KUALA LUMPUR -- Malaysia's Petronas Chemicals Group is pinning its hopes on a long-awaited $16 billion Saudi-backed refinery and petrochemical project as it seeks to boost slumping profits while investigating possible new acquisitions, its top executive told Nikkei Asia.
The Pengerang Integrated Complex (PIC) joint venture in the southern state of Johor is a portion of the larger $27 billion Pengerang Integrated Petroleum Complex mooted in 2012. Saudi Aramco -- Saudi Arabia's national oil producer -- is to supply half of the crude feedstock for the refining portion and share half of the output.
The refinery has a capacity of 300,000 barrels of crude oil per day and will produce a range of petroleum products, including gasoline and diesel, that meet Euro 5 fuel emission specifications.
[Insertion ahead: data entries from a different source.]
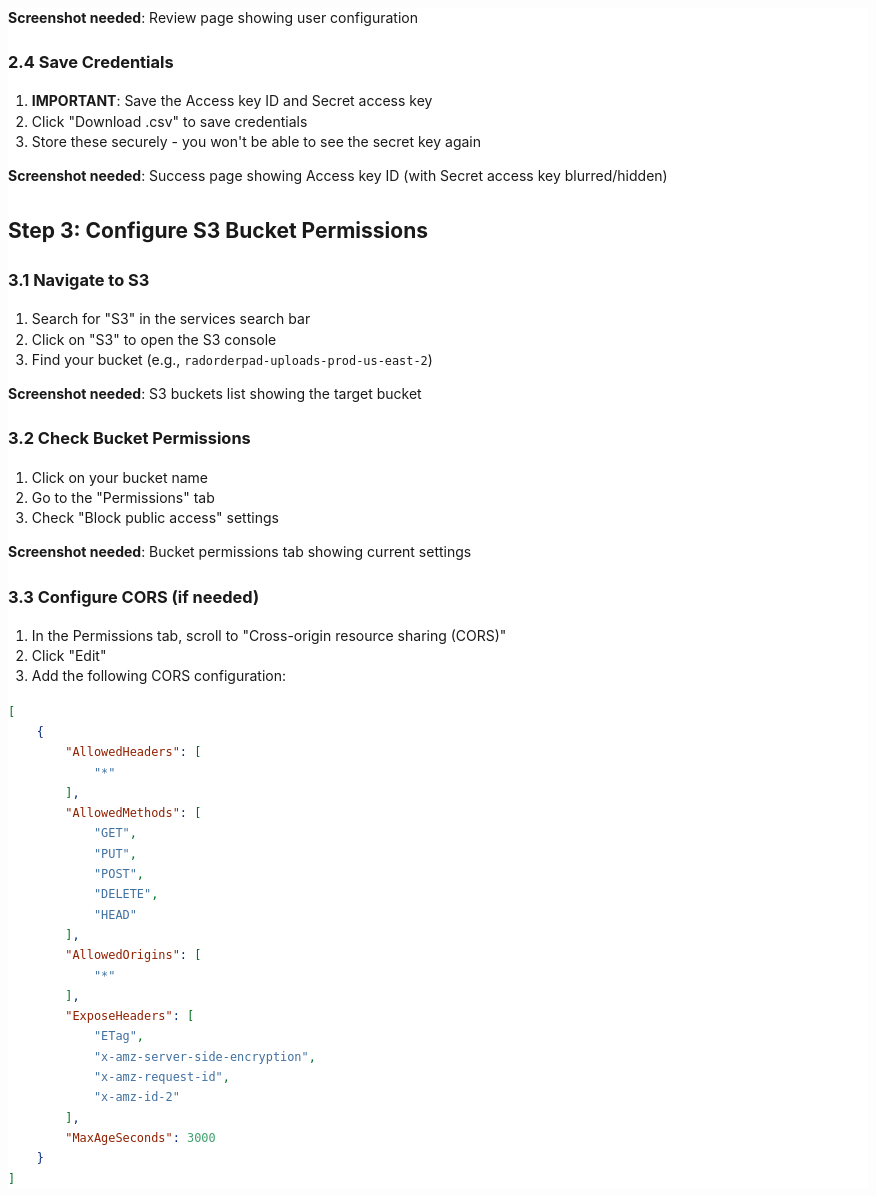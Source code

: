 **Screenshot needed**: Review page showing user configuration

### 2.4 Save Credentials
1. **IMPORTANT**: Save the Access key ID and Secret access key
2. Click "Download .csv" to save credentials
3. Store these securely - you won't be able to see the secret key again

**Screenshot needed**: Success page showing Access key ID (with Secret access key blurred/hidden)

## Step 3: Configure S3 Bucket Permissions

### 3.1 Navigate to S3
1. Search for "S3" in the services search bar
2. Click on "S3" to open the S3 console
3. Find your bucket (e.g., `radorderpad-uploads-prod-us-east-2`)

**Screenshot needed**: S3 buckets list showing the target bucket

### 3.2 Check Bucket Permissions
1. Click on your bucket name
2. Go to the "Permissions" tab
3. Check "Block public access" settings

**Screenshot needed**: Bucket permissions tab showing current settings

### 3.3 Configure CORS (if needed)
1. In the Permissions tab, scroll to "Cross-origin resource sharing (CORS)"
2. Click "Edit"
3. Add the following CORS configuration:

```json
[
    {
        "AllowedHeaders": [
            "*"
        ],
        "AllowedMethods": [
            "GET",
            "PUT",
            "POST",
            "DELETE",
            "HEAD"
        ],
        "AllowedOrigins": [
            "*"
        ],
        "ExposeHeaders": [
            "ETag",
            "x-amz-server-side-encryption",
            "x-amz-request-id",
            "x-amz-id-2"
        ],
        "MaxAgeSeconds": 3000
    }
]
```
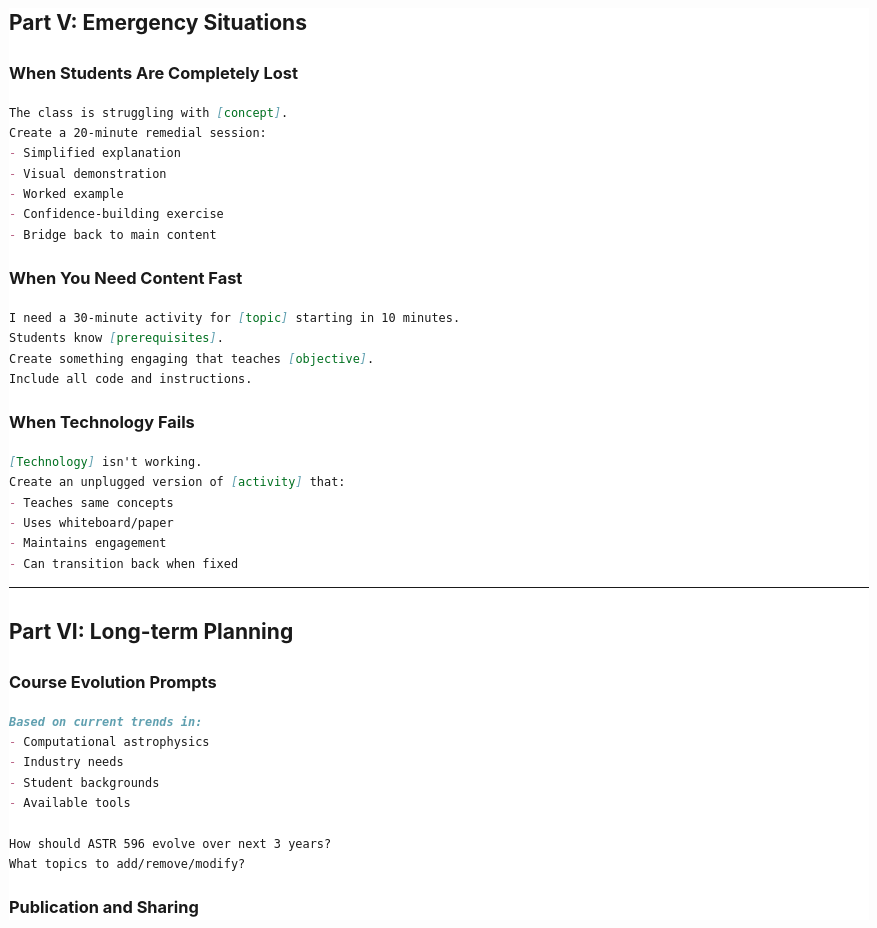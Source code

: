 
## Part V: Emergency Situations

### When Students Are Completely Lost

```markdown
The class is struggling with [concept].
Create a 20-minute remedial session:
- Simplified explanation
- Visual demonstration
- Worked example
- Confidence-building exercise
- Bridge back to main content
```

### When You Need Content Fast

```markdown
I need a 30-minute activity for [topic] starting in 10 minutes.
Students know [prerequisites].
Create something engaging that teaches [objective].
Include all code and instructions.
```

### When Technology Fails

```markdown
[Technology] isn't working.
Create an unplugged version of [activity] that:
- Teaches same concepts
- Uses whiteboard/paper
- Maintains engagement
- Can transition back when fixed
```

---

## Part VI: Long-term Planning

### Course Evolution Prompts

```markdown
Based on current trends in:
- Computational astrophysics
- Industry needs
- Student backgrounds
- Available tools

How should ASTR 596 evolve over next 3 years?
What topics to add/remove/modify?
```

### Publication and Sharing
The project's opening has been delayed by what will be more than two years by fires as well as the coronavirus pandemic. It was initially slated to begin operating in the first quarter of 2019.
Sazali Hamzah, managing director and CEO at Petronas Chemicals -- the petrochemical arm of state-owned energy company Petroliam Nasional, or Petronas -- said in an interview that PIC will start operating in the second half of 2021 and likely begin boosting the company's output from next year.
"The project will be able to increase our production capacity by 13% to 14.5 million [metric] tons per annum, compared to 12.8 million tons currently," he said.
Sazali also said the project would contribute significantly to the company's earnings, though he added it is too early to estimate by how much.
"This year, we can rule out any contribution, but in the fourth quarter I would be able to tell our expectations for 2022 and beyond," he said.
Petronas Chemicals is one of the largest integrated chemical producers by capacity in Southeast Asia. Its products include olefins, polymers, fertilizers and methanol. Net profit last year slipped 42% to 1.63 billion ringgit ($395 million) from 2.81 billion ringgit in 2019, mainly due to weak crude prices and softer demand arising from the pandemic. Revenue for the 12-month period also dropped, falling 12% to 14.36 billion ringgit.
In August, it partnered with South Korea's LG Chem to build a nitrile butadiene latex manufacturing plant at the PIC to take advantage of the booming demand for nitrile gloves spawned by the coronavirus pandemic. The plant, with an annual capacity of 200,000 tons, is expected to be operational in 2023.
Petronas Chemicals, which acquired the world's largest independent silicone and lubricant oil additives producer, Da Vinci Group, for 760 million ringgit in May 2019, remains hungry for more global acquisitions, said Sazali, who is a chemical engineer by education and has led the company for seven years.
He said the purchase of Netherlands-based Da Vinci has benefited his company by allowing instant access to high-growth sectors such as personal care, construction and health care.
"Our appetite is very high. ... We are now evaluating a few prospective companies very carefully," he said, adding that it is the right time for acquisitions given lower valuations.
"Currently we are closely evaluating five companies," he said. Petronas Chemicals has looked into over 7,000 companies since 2019, he added.
Sazali said Petronas Chemicals, which currently has 11 production sites in Malaysia, the Netherlands, Canada, Singapore and Germany. expects to create value from prospective investments, rather than relying on current capacity alone.
With its comfortable margins for earnings before interest, taxes, depreciation and amortization, the group should stay within its core concerns of construction, paints and coatings, personal care, health care, food and nutraceuticals, oil and gas, electronics and automotive-related raw materials.
"These are the things that we look at because we believe it will bring us to be a sustainable business in the next 20 to 30 years," he said.